[Stored data]
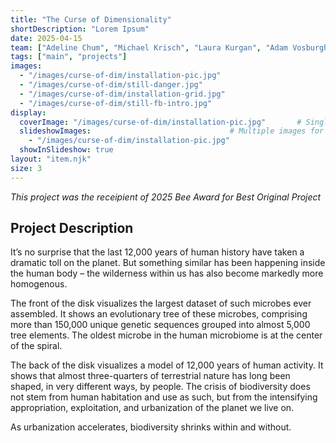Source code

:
 ```yaml
---
title: "The Curse of Dimensionality"
shortDescription: "Lorem Ipsum"
date: 2025-04-15
team: ["Adeline Chum", "Michael Krisch", "Laura Kurgan", "Adam Vosburgh", "Jia Zhang"]
tags: ["main", "projects"]
images:
  - "/images/curse-of-dim/installation-pic.jpg"
  - "/images/curse-of-dim/still-danger.jpg"
  - "/images/curse-of-dim/installation-grid.jpg"
  - "/images/curse-of-dim/still-fb-intro.jpg"
display:
  coverImage: "/images/curse-of-dim/installation-pic.jpg"       # Single image for cards
  slideshowImages:                               # Multiple images for slideshow
    - "/images/curse-of-dim/installation-pic.jpg"
  showInSlideshow: true    
layout: "item.njk"
size: 3
---
```


*This project was the receipient of 2025 Bee Award for Best Original Project*

## Project Description

It’s no surprise that the last 12,000 years of human history have taken a dramatic toll on the planet. But something similar has been happening inside the human body – the wilderness within us has also become markedly more homogenous.  
 
The front of the disk visualizes the largest dataset of such microbes ever assembled. It shows an evolutionary tree of these microbes, comprising more than 150,000 unique genetic sequences  grouped into almost 5,000 tree elements. The oldest microbe in the human microbiome is at the center of the spiral.
 
The back of the disk visualizes a model of 12,000 years of human activity. It shows that almost three-quarters of terrestrial nature has long been shaped, in very different ways, by people. The crisis of biodiversity does not stem from human habitation and use as such, but from the intensifying appropriation, exploitation, and urbanization of the planet we live on.


As urbanization accelerates, biodiversity shrinks within and without.
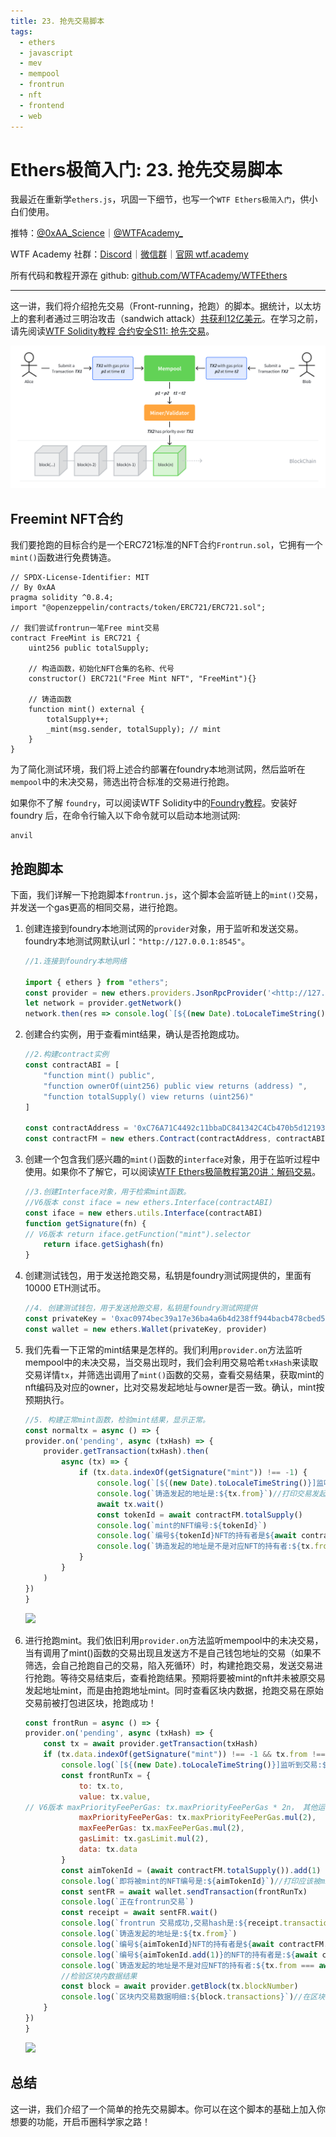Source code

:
```yaml
---
title: 23. 抢先交易脚本
tags:
  - ethers
  - javascript
  - mev
  - mempool
  - frontrun
  - nft
  - frontend
  - web
---
```


# Ethers极简入门: 23. 抢先交易脚本

我最近在重新学`ethers.js`，巩固一下细节，也写一个`WTF Ethers极简入门`，供小白们使用。

推特：[@0xAA_Science](https://twitter.com/0xAA_Science)｜[@WTFAcademy_](https://twitter.com/WTFAcademy_)

WTF Academy 社群：[Discord](https://discord.gg/5akcruXrsk)｜[微信群](https://docs.google.com/forms/d/e/1FAIpQLSe4KGT8Sh6sJ7hedQRuIYirOoZK_85miz3dw7vA1-YjodgJ-A/viewform?usp=sf_link)｜[官网 wtf.academy](https://wtf.academy)

所有代码和教程开源在 github: [github.com/WTFAcademy/WTFEthers](https://github.com/WTFAcademy/WTF-Ethers)

---

这一讲，我们将介绍抢先交易（Front-running，抢跑）的脚本。据统计，以太坊上的套利者通过三明治攻击（sandwich attack）[共获利12亿美元](https://dune.com/chorus_one/ethereum-mev-data)。在学习之前，请先阅读[WTF Solidity教程 合约安全S11: 抢先交易](https://github.com/AmazingAng/WTF-Solidity/blob/main/S11_Frontrun/readme.md)。

![](./img/23-1.png)

## Freemint NFT合约

我们要抢跑的目标合约是一个ERC721标准的NFT合约`Frontrun.sol`，它拥有一个`mint()`函数进行免费铸造。

```solidity
// SPDX-License-Identifier: MIT
// By 0xAA
pragma solidity ^0.8.4;
import "@openzeppelin/contracts/token/ERC721/ERC721.sol";

// 我们尝试frontrun一笔Free mint交易
contract FreeMint is ERC721 {
    uint256 public totalSupply;

    // 构造函数，初始化NFT合集的名称、代号
    constructor() ERC721("Free Mint NFT", "FreeMint"){}

    // 铸造函数
    function mint() external {
        totalSupply++;
        _mint(msg.sender, totalSupply); // mint
    }
}
```

为了简化测试环境，我们将上述合约部署在foundry本地测试网，然后监听在`mempool`中的未决交易，筛选出符合标准的交易进行抢跑。

如果你不了解 `foundry`，可以阅读WTF Solidity中的[Foundry教程](https://github.com/AmazingAng/WTF-Solidity/blob/main/Topics/Tools/TOOL07_Foundry/readme.md)。安装好 foundry 后，在命令行输入以下命令就可以启动本地测试网:

```shell
anvil
```

## 抢跑脚本

下面，我们详解一下抢跑脚本`frontrun.js`，这个脚本会监听链上的`mint()`交易，并发送一个gas更高的相同交易，进行抢跑。

1. 创建连接到foundry本地测试网的`provider`对象，用于监听和发送交易。foundry本地测试网默认url：`"http://127.0.0.1:8545"`。

    ```js
    //1.连接到foundry本地网络

    import { ethers } from "ethers";
    const provider = new ethers.providers.JsonRpcProvider('<http://127.0.0.1:8545>')
    let network = provider.getNetwork()
    network.then(res => console.log(`[${(new Date).toLocaleTimeString()}]链接到网络${res.chainId}`))
    ```
2. 创建合约实例，用于查看mint结果，确认是否抢跑成功。

    ```js
    //2.构建contract实例
    const contractABI = [
        "function mint() public",
        "function ownerOf(uint256) public view returns (address) ",
        "function totalSupply() view returns (uint256)"
    ]

    const contractAddress = '0xC76A71C4492c11bbaDC841342C4Cb470b5d12193'//合约地址
    const contractFM = new ethers.Contract(contractAddress, contractABI, provider)
    ```
3. 创建一个包含我们感兴趣的`mint()`函数的`interface`对象，用于在监听过程中使用。如果你不了解它，可以阅读[WTF Ethers极简教程第20讲：解码交易](https://github.com/WTFAcademy/WTFEthers/blob/main/20_DecodeTx/readme.md)。

    ```js
    //3.创建Interface对象，用于检索mint函数。
    //V6版本 const iface = new ethers.Interface(contractABI)
    const iface = new ethers.utils.Interface(contractABI)
    function getSignature(fn) {
    // V6版本 return iface.getFunction("mint").selector
        return iface.getSighash(fn)
    }
    ```

4. 创建测试钱包，用于发送抢跑交易，私钥是foundry测试网提供的，里面有10000 ETH测试币。

    ```js
    //4. 创建测试钱包，用于发送抢跑交易，私钥是foundry测试网提供
    const privateKey = '0xac0974bec39a17e36ba4a6b4d238ff944bacb478cbed5efcae784d7bf4f2ff80'
    const wallet = new ethers.Wallet(privateKey, provider)
    ```

5. 我们先看一下正常的mint结果是怎样的。我们利用`provider.on`方法监听mempool中的未决交易，当交易出现时，我们会利用交易哈希`txHash`来读取交易详情`tx`，并筛选出调用了`mint()`函数的交易，查看交易结果，获取mint的nft编码及对应的owner，比对交易发起地址与owner是否一致。确认，mint按预期执行。

    ```js
    //5. 构建正常mint函数，检验mint结果，显示正常。
    const normaltx = async () => {
    provider.on('pending', async (txHash) => {
        provider.getTransaction(txHash).then(
            async (tx) => {
                if (tx.data.indexOf(getSignature("mint")) !== -1) {
                    console.log(`[${(new Date).toLocaleTimeString()}]监听到交易:${txHash}`)
                    console.log(`铸造发起的地址是:${tx.from}`)//打印交易发起地址
                    await tx.wait()
                    const tokenId = await contractFM.totalSupply()
                    console.log(`mint的NFT编号:${tokenId}`)
                    console.log(`编号${tokenId}NFT的持有者是${await contractFM.ownerOf(tokenId)}`)//打印nft持有者地址
                    console.log(`铸造发起的地址是不是对应NFT的持有者:${tx.from === await contractFM.ownerOf(tokenId)}`)//比较二者是否一致
                }
            }
        )
    })
    }
    ```

    ![](./img/23-2.png)

6. 进行抢跑mint。我们依旧利用`provider.on`方法监听mempool中的未决交易，当有调用了mint()函数的交易出现且发送方不是自己钱包地址的交易（如果不筛选，会自己抢跑自己的交易，陷入死循环）时，构建抢跑交易，发送交易进行抢跑。等待交易结束后，查看抢跑结果。预期将要被mint的nft并未被原交易发起地址mint，而是由抢跑地址mint。同时查看区块内数据，抢跑交易在原始交易前被打包进区块，抢跑成功！

    ```js
    const frontRun = async () => {
    provider.on('pending', async (txHash) => {
        const tx = await provider.getTransaction(txHash)
        if (tx.data.indexOf(getSignature("mint")) !== -1 && tx.from !== wallet.address) {
            console.log(`[${(new Date).toLocaleTimeString()}]监听到交易:${txHash}\n准备抢先交易`)
            const frontRunTx = {
                to: tx.to,
                value: tx.value,
    // V6版本 maxPriorityFeePerGas: tx.maxPriorityFeePerGas * 2n， 其他运算同理。参考https://docs.ethers.org/v6/migrating/#migrate-bigint
                maxPriorityFeePerGas: tx.maxPriorityFeePerGas.mul(2),
                maxFeePerGas: tx.maxFeePerGas.mul(2),
                gasLimit: tx.gasLimit.mul(2),
                data: tx.data
            }
            const aimTokenId = (await contractFM.totalSupply()).add(1)
            console.log(`即将被mint的NFT编号是:${aimTokenId}`)//打印应该被mint的nft编号
            const sentFR = await wallet.sendTransaction(frontRunTx)
            console.log(`正在frontrun交易`)
            const receipt = await sentFR.wait()
            console.log(`frontrun 交易成功,交易hash是:${receipt.transactionHash}`)
            console.log(`铸造发起的地址是:${tx.from}`)
            console.log(`编号${aimTokenId}NFT的持有者是${await contractFM.ownerOf(aimTokenId)}`)//刚刚mint的nft持有者并不是tx.from
            console.log(`编号${aimTokenId.add(1)}的NFT的持有者是:${await contractFM.ownerOf(aimTokenId.add(1))}`)//tx.from被wallet.address抢跑，mint了下一个nft
            console.log(`铸造发起的地址是不是对应NFT的持有者:${tx.from === await contractFM.ownerOf(aimTokenId)}`)//比对地址，tx.from被抢跑
            //检验区块内数据结果
            const block = await provider.getBlock(tx.blockNumber)
            console.log(`区块内交易数据明细:${block.transactions}`)//在区块内，后发交易排在先发交易前，抢跑成功。
        }
    })
    }
    ```

    ![](./img/23-3.png)

## 总结

这一讲，我们介绍了一个简单的抢先交易脚本。你可以在这个脚本的基础上加入你想要的功能，开启币圈科学家之路！
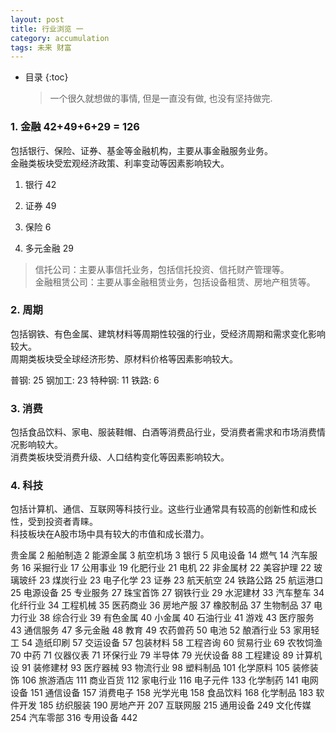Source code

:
 ```yaml
---
layout: post  
title: 行业浏览 一
category: accumulation  
tags: 未来 财富
---
```

* 目录
{:toc}  

   > 一个很久就想做的事情, 但是一直没有做, 也没有坚持做完.
   

### 1. 金融  42+49+6+29 = 126
   包括银行、保险、证券、基金等金融机构，主要从事金融服务业务。  
   金融类板块受宏观经济政策、利率变动等因素影响较大。
1. 银行  42
   
2. 证券  49  

3. 保险  6
 
4. 多元金融 29
> 信托公司：主要从事信托业务，包括信托投资、信托财产管理等。  
金融租赁公司：主要从事金融租赁业务，包括设备租赁、房地产租赁等。

  


### 2. 周期
包括钢铁、有色金属、建筑材料等周期性较强的行业，受经济周期和需求变化影响较大。  
周期类板块受全球经济形势、原材料价格等因素影响较大。

普钢: 25
钢加工: 23
特种钢: 11
铁路: 6

### 3. 消费 
包括食品饮料、家电、服装鞋帽、白酒等消费品行业，受消费者需求和市场消费情况影响较大。   
消费类板块受消费升级、人口结构变化等因素影响较大。


### 4. 科技
包括计算机、通信、互联网等科技行业。这些行业通常具有较高的创新性和成长性，受到投资者青睐。  
科技板块在A股市场中具有较大的市值和成长潜力。

贵金属	2
船舶制造	2
能源金属	3
航空机场	3
银行	5
风电设备	14
燃气	14
汽车服务	16
采掘行业	17
公用事业	19
化肥行业	21
电机	22
非金属材	22
美容护理	22
玻璃玻纤	23
煤炭行业	23
电子化学	23
证券	23
航天航空	24
铁路公路	25
航运港口	25
电源设备	25
专业服务	27
珠宝首饰	27
钢铁行业	29
水泥建材	33
汽车整车	34
化纤行业	34
工程机械	35
医药商业	36
房地产服	37
橡胶制品	37
生物制品	37
电力行业	38
综合行业	39
有色金属	40
小金属	40
石油行业	41
游戏	43
医疗服务	43
通信服务	47
多元金融	48
教育	49
农药兽药	50
电池	52
酿酒行业	53
家用轻工	54
造纸印刷	57
交运设备	57
包装材料	58
工程咨询	60
贸易行业	69
农牧饲渔	70
中药	71
仪器仪表	71
环保行业	79
半导体	79
光伏设备	88
工程建设	89
计算机设	91
装修建材	93
医疗器械	93
物流行业	98
塑料制品	101
化学原料	105
装修装饰	106
旅游酒店	111
商业百货	112
家电行业	116
电子元件	133
化学制药	141
电网设备	151
通信设备	157
消费电子	158
光学光电	158
食品饮料	168
化学制品	183
软件开发	185
纺织服装	190
房地产开	207
互联网服	215
通用设备	249
文化传媒	254
汽车零部	316
专用设备	442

**WORK INSTRUCTIONS**:
Lines that hold the word "Ethers极简入门" are the ones to copy from the entries above.

**TASK RESPONSE**:
# Ethers极简入门: 23. 抢先交易脚本
我最近在重新学`ethers.js`，巩固一下细节，也写一个`WTF Ethers极简入门`，供小白们使用。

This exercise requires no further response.